Choose the experimental features you want to try

This document is an excerpt from the EUR-Lex website

Document 61997TJ0219

    Samenvatting van het arrest

    ARREST VAN HET GERECHT (Vijfde kamer)

    14 juli 1998

    Zaak T-219/97

    A. Brems

    tegen

    Raad van de Europese Unie

    „Ambtenaren — Beroep tot nietigverklaring — Kuur in badplaats — Artikel 59 Statuut — Ziekteverlof — Buitengewoon verlof”

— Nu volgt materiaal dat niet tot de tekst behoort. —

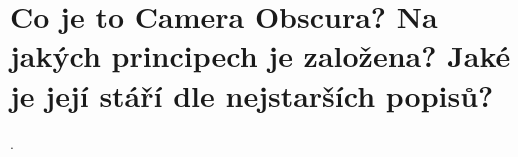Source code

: \section{Co je to Camera Obscura? Na jakých principech je založena? Jaké je její stáří dle nejstarších popisů?}.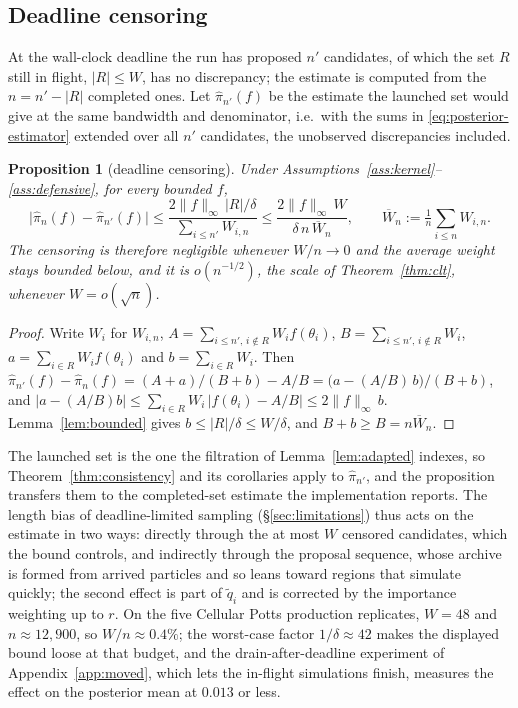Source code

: \documentclass[10pt]{article}
\theoremstyle{plain}
\newtheorem{proposition}[theorem]{Proposition}
\theoremstyle{definition}
\begin{document}
\subsection{Deadline censoring}\label{app:theory-censoring}
At the wall-clock deadline the run has proposed $n'$ candidates, of which the set $R$ still in flight, $|R|\le W$, has no discrepancy; the estimate is computed from the $n=n'-|R|$ completed ones. Let $\widehat\pi_{n'}(f)$ be the estimate the launched set would give at the same bandwidth and denominator, i.e.\ with the sums in \eqref{eq:posterior-estimator} extended over all $n'$ candidates, the unobserved discrepancies included.
\begin{proposition}[deadline censoring]\label{prop:censoring}
Under Assumptions~\ref{ass:kernel}--\ref{ass:defensive}, for every bounded $f$,
\[
\bigl|\widehat\pi_n(f)-\widehat\pi_{n'}(f)\bigr|
\le\frac{2\|f\|_\infty\,|R|/\delta}{\sum_{i\le n'}W_{i,n}}
\le\frac{2\|f\|_\infty\,W}{\delta\,n\,\overline W_n},
\qquad \overline W_n:=\tfrac1n\textstyle\sum_{i\le n}W_{i,n} .
\]
The censoring is therefore negligible whenever $W/n\to0$ and the average weight stays bounded below, and it is $o(n^{-1/2})$, the scale of Theorem~\ref{thm:clt}, whenever $W=o(\sqrt n)$.
\end{proposition}
\begin{proof}
Write $W_i$ for $W_{i,n}$, $A=\sum_{i\le n',\,i\notin R}W_if(\theta_i)$, $B=\sum_{i\le n',\,i\notin R}W_i$, $a=\sum_{i\in R}W_if(\theta_i)$ and $b=\sum_{i\in R}W_i$. Then $\widehat\pi_{n'}(f)-\widehat\pi_n(f)=(A+a)/(B+b)-A/B=\bigl(a-(A/B)\,b\bigr)/(B+b)$, and $|a-(A/B)b|\le\sum_{i\in R}W_i\,|f(\theta_i)-A/B|\le2\|f\|_\infty\,b$. Lemma~\ref{lem:bounded} gives $b\le|R|/\delta\le W/\delta$, and $B+b\ge B=n\overline W_n$.
\end{proof}
The launched set is the one the filtration of Lemma~\ref{lem:adapted} indexes, so Theorem~\ref{thm:consistency} and its corollaries apply to $\widehat\pi_{n'}$, and the proposition transfers them to the completed-set estimate the implementation reports. The length bias of deadline-limited sampling (\S\ref{sec:limitations}) thus acts on the estimate in two ways: directly through the at most $W$ censored candidates, which the bound controls, and indirectly through the proposal sequence, whose archive is formed from arrived particles and so leans toward regions that simulate quickly; the second effect is part of $\tilde q_i$ and is corrected by the importance weighting up to $r$. On the five Cellular Potts production replicates, $W=48$ and $n\approx12{,}900$, so $W/n\approx0.4\%$; the worst-case factor $1/\delta\approx42$ makes the displayed bound loose at that budget, and the drain-after-deadline experiment of Appendix~\ref{app:moved}, which lets the in-flight simulations finish, measures the effect on the posterior mean at $0.013$ or less.
\end{document}
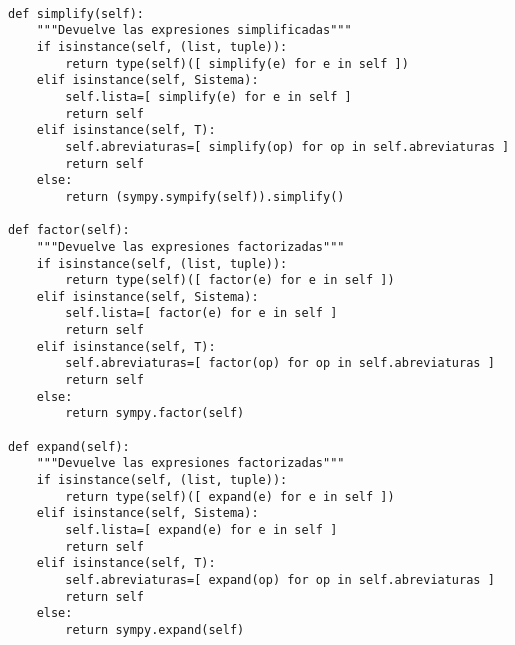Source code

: \documentclass[11pt]{report}
\begin{document}
\begin{verbatim}

def simplify(self):
    """Devuelve las expresiones simplificadas"""
    if isinstance(self, (list, tuple)):
        return type(self)([ simplify(e) for e in self ])
    elif isinstance(self, Sistema):
        self.lista=[ simplify(e) for e in self ]
        return self
    elif isinstance(self, T):
        self.abreviaturas=[ simplify(op) for op in self.abreviaturas ]
        return self
    else:
        return (sympy.sympify(self)).simplify()
    
def factor(self):
    """Devuelve las expresiones factorizadas"""
    if isinstance(self, (list, tuple)):
        return type(self)([ factor(e) for e in self ])
    elif isinstance(self, Sistema):
        self.lista=[ factor(e) for e in self ]
        return self
    elif isinstance(self, T):
        self.abreviaturas=[ factor(op) for op in self.abreviaturas ]
        return self
    else:
        return sympy.factor(self)

def expand(self):
    """Devuelve las expresiones factorizadas"""
    if isinstance(self, (list, tuple)):
        return type(self)([ expand(e) for e in self ])
    elif isinstance(self, Sistema):
        self.lista=[ expand(e) for e in self ]
        return self
    elif isinstance(self, T):
        self.abreviaturas=[ expand(op) for op in self.abreviaturas ]
        return self
    else:
        return sympy.expand(self)

\end{verbatim}
\end{document}
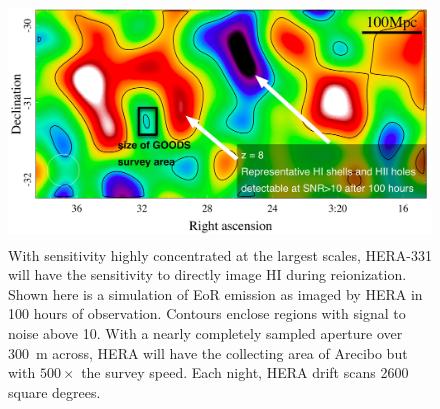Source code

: \documentclass[preprint]{aastex}
\begin{document}
\begin{figure}[t]\centering
\includegraphics[height=2.5in]{plots/Imaging/HERA_331_z8_SNR_annotated.jpg}%
\caption{\small
With sensitivity highly concentrated at the largest scales,
HERA-331 will have the sensitivity to directly image HI during reionization.  Shown here is a simulation of EoR emission \citep{mcquinn_et_al2007} as imaged by HERA in 100 hours of observation.
Contours enclose regions with signal to noise above 10.
With a nearly completely sampled aperture over 300~m across, HERA will have the collecting area of Arecibo but with $500\times$ the survey speed. Each night, HERA drift scans 2600 square degrees.%
}  \label{fig:imaging}
\end{figure}

%
\end{document}
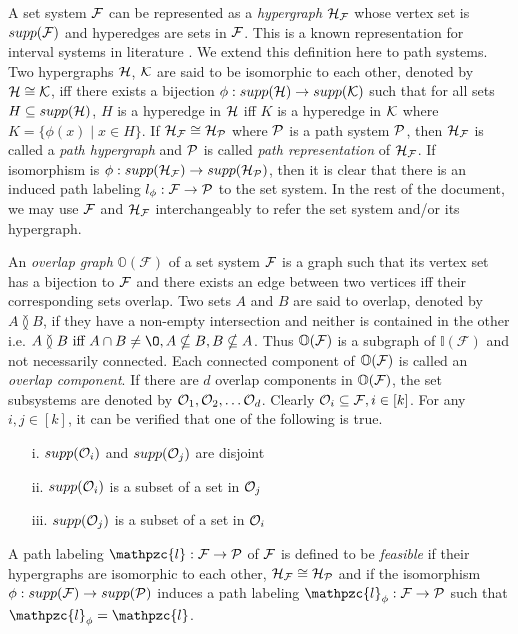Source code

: \documentclass{fsttcs}
\def\cF{{\cal F}}
\def\cH{{\cal H}}
\def\cK{{\cal K}}
\def\cO{{\cal O}}
\def\cP{{\cal P}}
\def\F{{\mathcal F}}
\def\H{{\mathcal H}}
\def\bI{\mathbb I}
\def\bO{\mathbb O}
\def\cl{\mathpzc{l}}
\def\overlap{\between}
\begin{document}
\noindent
A set system $\cF$ can be represented as a {\em hypergraph} $\H_\cF$ whose
vertex set is $supp(\cF)$ and hyperedges are sets in $\cF$. This is a
known representation for interval systems in literature \cite{bls99}.
We extend this definition here to path systems.  Two hypergraphs
$\cH$, $\cK$ are said to be isomorphic to each other, denoted by $\cH
\cong \cK$, iff there exists a bijection $\phi: supp(\cH) \rightarrow
supp(\cK)$ such that for all sets $H \subseteq supp(\cH)$, $H$ is a
hyperedge in $\cH$ iff $K$ is a hyperedge in $\cK$ where $K =
\{\phi(x) \mid x \in H\}$.  If $\H_\cF \cong \H_\cP$ where $\cP$ is a  path system $\cP$, then $\H_\cF$ is called a {\em path
  hypergraph}
and $\cP$ is called {\em path representation} of $\H_\cF$. If
isomorphism is $\phi: supp(\H_\cF) \rightarrow supp(\H_\cP)$, then it
is clear that there is an induced path labeling $l_\phi: \cF
\rightarrow \cP$ to the
set system. In the rest of the document, we may use $\cF$ and
$\cH_\cF$ interchangeably to refer the set system and/or its hypergraph.

\noindent
An {\em overlap graph} $\bO(\F)$ of a set system $\cF$ is a graph such
that its vertex set has a bijection to $\cF$ and there exists an edge
between two vertices iff their corresponding sets overlap. Two sets
$A$ and $B$ are said to overlap, denoted by $A \overlap B$, if they
have a non-empty intersection and neither is contained in the other
i.e. $A \overlap B \text{ iff } A \cap B \ne \O, A \nsubseteq B, B
\nsubseteq A$. Thus $\bO(\cF)$ is a subgraph of $\bI(\F)$ and not
necessarily connected. Each connected component of $\bO(\cF)$ is
called an {\em overlap component}. If there are $d$ overlap components
in $\bO(\cF)$, the set subsystems are denoted by $\cO_1, \cO_2, \ldots
\cO_d$. Clearly $\cO_i \subseteq \F, i \in [k]$. For any $i, j \in [k]$,
it can be verified that one of the following is true.
\begin{enumerate}
\item[i.] $supp(\cO_i)$ and $supp(\cO_j)$ are disjoint
\item[ii.] $supp(\cO_i)$ is a subset of a set in $\cO_j$
\item[iii.] $supp(\cO_j)$ is a subset of a set in $\cO_i$
\end{enumerate}
 
\noindent
A path labeling $\cl: \cF \rightarrow \cP$ of $\cF$ is defined to be {\em
  feasible} if their hypergraphs are isomorphic to each other,
$\cH_\cF \cong \cH_\cP$ and if the isomorphism $\phi: supp(\cF)
\rightarrow supp(\cP)$ induces a path labeling $\cl_\phi: \cF
\rightarrow \cP$ such that $\cl_\phi = \cl$. 
\end{document}
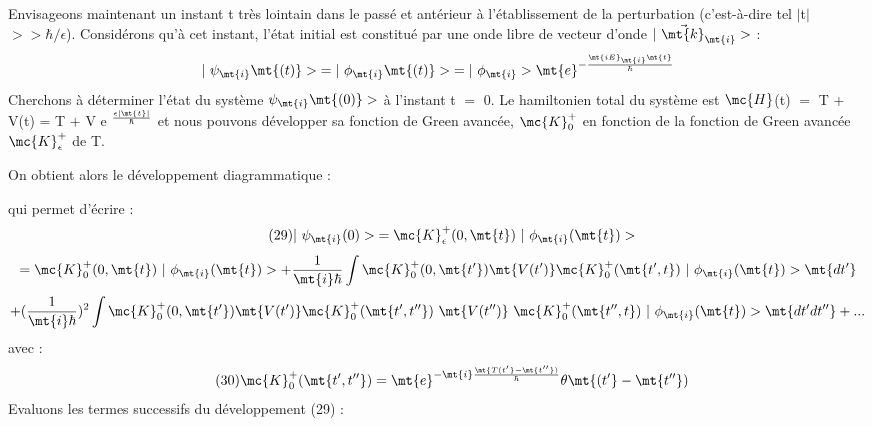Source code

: Envisageons maintenant un instant t très lointain dans le
passé et antérieur à l'établissement de la perturbation (c'est-à-dire tel
$|$t$|$ $>>\hbar/\epsilon$). Considérons qu'à cet instant, l'état initial est constitué par
une onde libre de vecteur d'onde $|\ \vec{\mt{k}}_\mt{i}>$ :
\[
|\ \psi_\mt{i}\mt{(t)}>\;=|\ \phi_\mt{i}\mt{(t)}>\;=|\ \phi_\mt{i}>\mt{e}^{-\frac{\mt{i E}_\mt{i}\mt{ t}}{\hbar}}
\]
Cherchons à déterminer l'état du système $\psi_\mt{i}\mt{(0)}>$ à l'instant t $=$ 0. Le
hamiltonien total du système est $\mc{H}$(t) $=$ T + V(t) = T $+$ V e $^{\frac{\epsilon|\mt{t}|}{\hbar}}$ et
nous pouvons développer sa fonction de Green avancée, $\mc{K}_0^+$ en fonction de
la fonction de Green avancée $\mc{K}_\epsilon^+$ de T.

On obtient alors le développement diagrammatique :
\begin{center}
 \end{center}
qui permet d'écrire :
\[
\tag{29}|\ \psi_\mt{i}(0)>\;=\mc{K}_\epsilon^+(0,\mt{t})\ |\ \phi_\mt{i}(\mt{t})>
\]
\[
=\mc{K}_0^+(0,\mt{t})\ |\ \phi_\mt{i}(\mt{t})>+\frac{1}{\mt{i}\hbar}
\int\mc{K}_0^+(0,\mt{t'})\mt{ V(t') }\mc{K}_0^+(\mt{t', t})\ |\ \phi_\mt{i}(\mt{t})>\mt{ dt'}
\]
\[
+(\frac{1}{\mt{i}\hbar})^2
\int\mc{K}_0^+(0,\mt{t'})\mt{ V(t') }\mc{K}_0^+(\mt{t', t''})\ \mt{V(t'')}\ 
\mc{K}_0^+(\mt{t'', t})\ |\ \phi_\mt{i}(\mt{t})>\mt{ dt' dt''}+...
\]
avec :
\[
\tag{30}\mc{K}_0^+(\mt{t', t''})=\mt{e}^{-\mt{i}\frac{\mt{T(t'}-\mt{t''})}{\hbar}}\theta\mt{(t'}-\mt{t''})
\]
Evaluons les termes successifs du développement (29) :

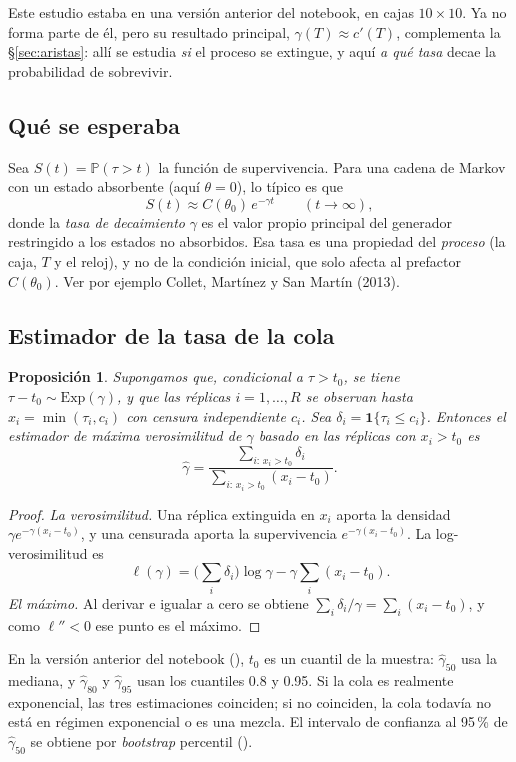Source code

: \documentclass[11pt,a4paper]{article}
\theoremstyle{plain}
\newtheorem{proposicion}{Proposición}[section]
\theoremstyle{remark}
\newcommand{\fn}[1]{\texttt{\detokenize{#1}}}
\begin{document}
Este estudio estaba en una versión anterior del notebook, en cajas $10\times10$. Ya no forma parte de él, pero su resultado principal, $\gamma(T)\approx c'(T)$, complementa la \S\ref{sec:aristas}: allí se estudia \emph{si} el proceso se extingue, y aquí \emph{a qué tasa} decae la probabilidad de sobrevivir.

\subsection*{Qué se esperaba}

Sea $S(t)=\mathbb{P}(\tau>t)$ la función de supervivencia. Para una cadena de Markov con un estado absorbente (aquí $\theta=0$), lo típico es que
\[
S(t)\approx C(\theta_0)\,e^{-\gamma t}\qquad(t\to\infty),
\]
donde la \emph{tasa de decaimiento} $\gamma$ es el valor propio principal del generador restringido a los estados no absorbidos. Esa tasa es una propiedad del \emph{proceso} (la caja, $T$ y el reloj), y no de la condición inicial, que solo afecta al prefactor $C(\theta_0)$. Ver por ejemplo Collet, Martínez y San Martín (2013).

\subsection*{Estimador de la tasa de la cola}

\begin{proposicion}\label{prop:mle}
Supongamos que, condicional a $\tau>t_0$, se tiene $\tau-t_0\sim\mathrm{Exp}(\gamma)$, y que las réplicas $i=1,\dots,R$ se observan hasta $x_i=\min(\tau_i,c_i)$ con censura independiente $c_i$. Sea $\delta_i=\mathbf 1\{\tau_i\le c_i\}$. Entonces el estimador de máxima verosimilitud de $\gamma$ basado en las réplicas con $x_i>t_0$ es
\[
\hat\gamma=\frac{\sum_{i:\,x_i>t_0}\delta_i}{\sum_{i:\,x_i>t_0}(x_i-t_0)} .
\]
\end{proposicion}

\begin{proof}
\textit{La verosimilitud.} Una réplica extinguida en $x_i$ aporta la densidad $\gamma e^{-\gamma(x_i-t_0)}$, y una censurada aporta la supervivencia $e^{-\gamma(x_i-t_0)}$. La log-verosimilitud es
\[
\ell(\gamma)=\Big(\sum_i\delta_i\Big)\log\gamma-\gamma\sum_i(x_i-t_0).
\]
\textit{El máximo.} Al derivar e igualar a cero se obtiene $\sum_i\delta_i/\gamma=\sum_i(x_i-t_0)$, y como $\ell''<0$ ese punto es el máximo.
\end{proof}

En la versión anterior del notebook (\fn{tail_rate_mle}), $t_0$ es un cuantil de la muestra: $\hat\gamma_{50}$ usa la mediana, y $\hat\gamma_{80}$ y $\hat\gamma_{95}$ usan los cuantiles 0.8 y 0.95. Si la cola es realmente exponencial, las tres estimaciones coinciden; si no coinciden, la cola todavía no está en régimen exponencial o es una mezcla. El intervalo de confianza al 95\,\% de $\hat\gamma_{50}$ se obtiene por \emph{bootstrap} percentil (\fn{bootstrap_tail_rate}).
\end{document}

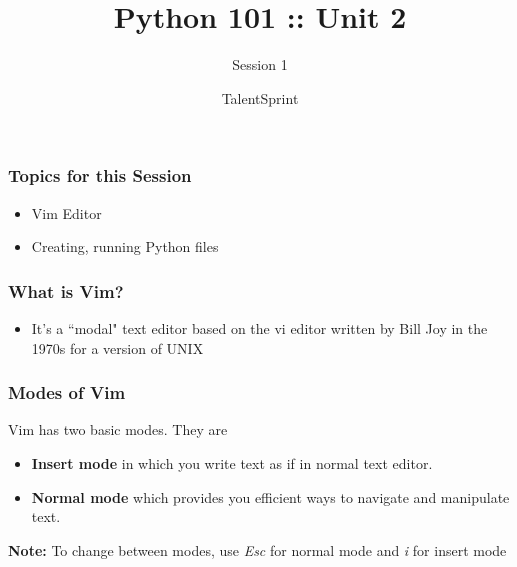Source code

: \documentclass[14pt]{beamer}
\title{Python 101 :: Unit 2}
\subtitle{Session 1}
\date{}
\author[TS]{TalentSprint}
\begin{document}
    \begin{frame}
        \titlepage
    \end{frame}

    \begin{frame}
        \frametitle{Topics for this Session}
        \begin{itemize}
            \item Vim Editor
            \item Creating, running Python files
        \end{itemize}
    \end{frame}

    \begin{frame}
        \frametitle{What is Vim?}
        \begin{itemize}
            \item It's a ``modal" text editor based on the vi editor written by Bill Joy in the 1970s for a version of UNIX 
        \end{itemize}
    \end{frame}

    \begin{frame}
        \frametitle{Modes of Vim}
        Vim has two basic modes. They are 
        \begin{itemize}
            \item \textbf{Insert mode} in which you write text as if in normal text editor.
            \item \textbf{Normal mode} which provides you efficient ways to navigate and manipulate text.
        \end{itemize}
        \textbf{Note:} To change between modes, use \emph{Esc} for normal mode and \emph{i} for insert mode
    \end{frame}
\end{document}
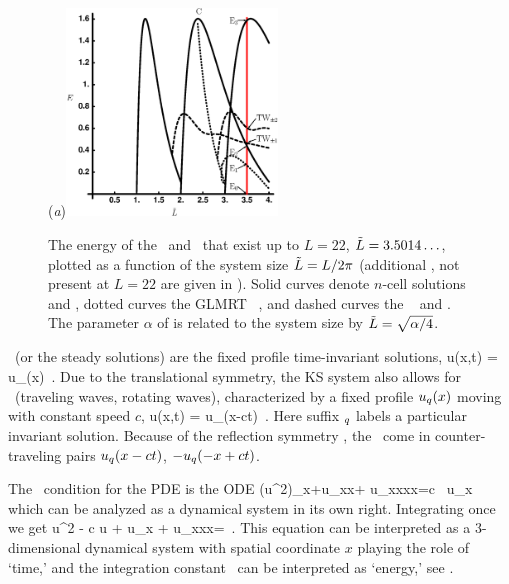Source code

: \begin{figure}[ht]
\begin{center}
  (\textit{a})\includegraphics[width=0.5\textwidth]{../figs/ksBifDiag}
\end{center}
\caption[KS steady state bifurcations]{
The energy  of the \eqva\ and \reqva\ that
exist up to $L=22$, $\tilde{L} = 3.5014\ldots$, plotted as a function
of the system size $\tilde{L} = L/2\pi$ (additional \eqva, not present
at $L = 22$ are given in ). Solid curves denote
$n$-cell solutions  and , dotted curves the GLMRT
\eqv\ ,
and dashed curves the \reqva\  and .
The parameter $\alpha$ of  is
related to the system size by $\tilde{L}=\sqrt{\alpha/4}$.    }
\label{fig:ksBifDiag}
\end{figure}

\Eqva\  (or the steady solutions)
are the fixed profile time-invariant solutions,
\beq
 u(x,t) = u_\stagn(x)
\,.
Due to the translational symmetry,
the KS system also allows for
\reqva\ (traveling waves, rotating waves),
characterized by a fixed profile $u_\stagn(x)$
moving with constant speed $c$, {\ie}
\beq
 u(x,t) =  u_\stagn(x-ct)
\,.
Here suffix ${}_\stagn$ labels a particular invariant solution.
Because of the reflection symmetry ,
the \reqva\ come in counter-traveling pairs
$u_\stagn(x-ct)$, $-u_\stagn(-x+ct)$.

The \reqv\ condition for the {\KS} PDE 
is the ODE
\beq
{\textstyle{}}(u^2)_x+u_{xx}+ u_{xxxx}=c \, u_x
which can be analyzed as a dynamical system in its own right.
Integrating once we get
\beq
{\textstyle{}}u^2 - c u + u_x + u_{xxx}=\expctE
\,.
\label{eq:stdks}
\eeq
This equation can be interpreted as a 3-dimen\-si\-on\-al dynamical system
with spatial coordinate $x$ playing the role of `time,'
and the integration constant \expctE\ can be interpreted as `energy,'
see .

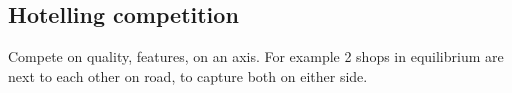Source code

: 
\subsection{Hotelling competition}

Compete on quality, features, on an axis. For example 2 shops in equilibrium are next to each other on road, to capture both on either side.

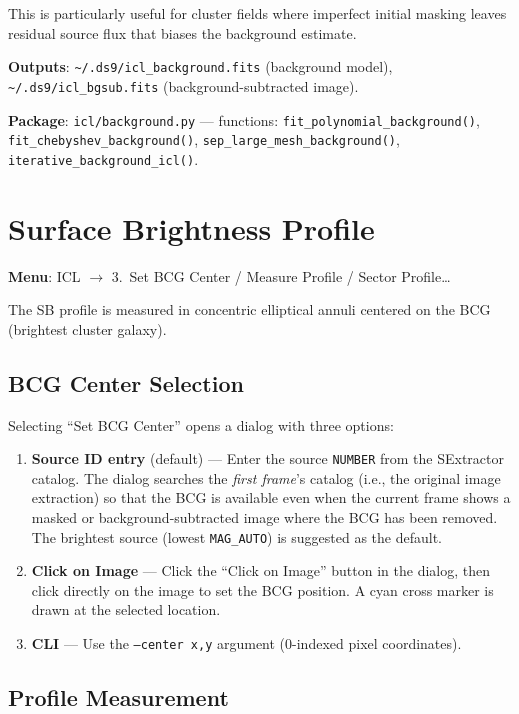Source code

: \documentclass[11pt,fleqn]{book}
\begin{document}
This is particularly useful for cluster fields where imperfect initial masking leaves residual source flux that biases the background estimate.

\textbf{Outputs}: \texttt{\textasciitilde/.ds9/icl\_background.fits} (background model), \texttt{\textasciitilde/.ds9/icl\_bgsub.fits} (background-subtracted image).

\textbf{Package}: \texttt{icl/background.py} --- functions: \texttt{fit\_polynomial\_background()}, \texttt{fit\_chebyshev\_background()}, \texttt{sep\_large\_mesh\_background()}, \texttt{iterative\_background\_icl()}.


\section{Surface Brightness Profile}
\label{sec:icl-profile}

\textbf{Menu}: ICL $\to$ 3.\ Set BCG Center / Measure Profile / Sector Profile\ldots

The SB profile is measured in concentric elliptical annuli centered on the BCG (brightest cluster galaxy).

\subsection{BCG Center Selection}

Selecting ``Set BCG Center'' opens a dialog with three options:

\begin{enumerate}[leftmargin=2em]
  \item \textbf{Source ID entry} (default) --- Enter the source \texttt{NUMBER} from the SExtractor catalog.  The dialog searches the \emph{first frame}'s catalog (i.e., the original image extraction) so that the BCG is available even when the current frame shows a masked or background-subtracted image where the BCG has been removed.  The brightest source (lowest \texttt{MAG\_AUTO}) is suggested as the default.
  \item \textbf{Click on Image} --- Click the ``Click on Image'' button in the dialog, then click directly on the image to set the BCG position.  A cyan cross marker is drawn at the selected location.
  \item \textbf{CLI} --- Use the \texttt{--center x,y} argument (0-indexed pixel coordinates).
\end{enumerate}

\subsection{Profile Measurement}
\end{document}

    Volledige Franse tekst   II-1085

    Betreft:

    Beroep tot nietigverklaring van de „besluiten van de Raad houdende weigering om verzoekster voor de periode van 24 mei tot 8 juni 1996 volledig ziekteverlof toe te kennen”.

    Beslissing:

    Verwerping.

    Resumé van het arrest

    Op 29 april 1996 vraagt verzoekster, een te Brussel tewerkgestelde ambtenaar van de Raad, het tot aanstelling bevoegd gezag (TABG) toestemming om van 27 mei tot 8 juni 1996 een kuur te doen in een badplaats in Italië. Krachtens de interne richtlijn van de Raad van 3 januari 1995 houdende de voorwaarden voor het verlenen van buitengewoon verlof die zijn vastgesteld bij conclusie nr. 207/94 van het college van hoofden van administratie van de Europese gemeenschappen betreffende buitengewoon verlof voor kuren in een badplaats, andere dan herstelkuren of kuren na een operatie, krijgt verzoekster buitengewoon verlof voor de helft van de werkdagen waarop zij een kuur in een badplaats heeft gedaan (periode van 27 mei tot de middag van 3 juni 1996).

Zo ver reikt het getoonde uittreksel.